● **Provided records**
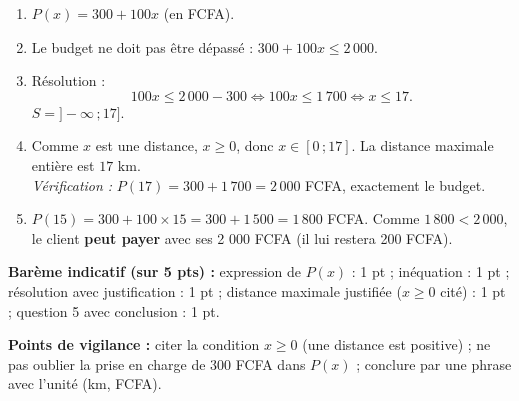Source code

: \documentclass[11pt]{article}
\begin{document}
\begin{corrige}
\begin{enumerate}
    \item $P(x) = 300 + 100x$ (en FCFA).
    \item Le budget ne doit pas être dépassé : $300 + 100x \leqslant 2\,000$.
    \item Résolution :
    \[ 100x \leqslant 2\,000 - 300 \iff 100x \leqslant 1\,700 \iff x \leqslant 17. \]
    $S = ]-\infty\,; 17]$.
    \item Comme $x$ est une distance, $x \geqslant 0$, donc $x \in [0\,; 17]$. La distance maximale entière est $\boxed{17 \text{ km}}$.\\
    \emph{Vérification :} $P(17) = 300 + 1\,700 = 2\,000$ FCFA, exactement le budget.
    \item $P(15) = 300 + 100 \times 15 = 300 + 1\,500 = 1\,800$ FCFA. Comme $1\,800 < 2\,000$, le client \textbf{peut payer} avec ses 2 000 FCFA (il lui restera 200 FCFA).
\end{enumerate}

\textbf{Barème indicatif (sur 5 pts) :} expression de $P(x)$ : 1 pt ; inéquation : 1 pt ; résolution avec justification : 1 pt ; distance maximale justifiée ($x \geqslant 0$ cité) : 1 pt ; question 5 avec conclusion : 1 pt.

\textbf{Points de vigilance :} citer la condition $x \geqslant 0$ (une distance est positive) ; ne pas oublier la prise en charge de 300 FCFA dans $P(x)$ ; conclure par une phrase avec l'unité (km, FCFA).
\end{corrige}
\end{document}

● **What you need to do**
Restate each entry verbatim and skip every image.

● **Worked solution**
Source code

: \documentclass[11pt]{article}
\begin{document}
\begin{corrige}
\begin{enumerate}
    \item $P(x) = 300 + 100x$ (en FCFA).
    \item Le budget ne doit pas être dépassé : $300 + 100x \leqslant 2\,000$.
    \item Résolution :
    \[ 100x \leqslant 2\,000 - 300 \iff 100x \leqslant 1\,700 \iff x \leqslant 17. \]
    $S = ]-\infty\,; 17]$.
    \item Comme $x$ est une distance, $x \geqslant 0$, donc $x \in [0\,; 17]$. La distance maximale entière est $\boxed{17 \text{ km}}$.\\
    \emph{Vérification :} $P(17) = 300 + 1\,700 = 2\,000$ FCFA, exactement le budget.
    \item $P(15) = 300 + 100 \times 15 = 300 + 1\,500 = 1\,800$ FCFA. Comme $1\,800 < 2\,000$, le client \textbf{peut payer} avec ses 2 000 FCFA (il lui restera 200 FCFA).
\end{enumerate}

\textbf{Barème indicatif (sur 5 pts) :} expression de $P(x)$ : 1 pt ; inéquation : 1 pt ; résolution avec justification : 1 pt ; distance maximale justifiée ($x \geqslant 0$ cité) : 1 pt ; question 5 avec conclusion : 1 pt.

\textbf{Points de vigilance :} citer la condition $x \geqslant 0$ (une distance est positive) ; ne pas oublier la prise en charge de 300 FCFA dans $P(x)$ ; conclure par une phrase avec l'unité (km, FCFA).
\end{corrige}
\end{document}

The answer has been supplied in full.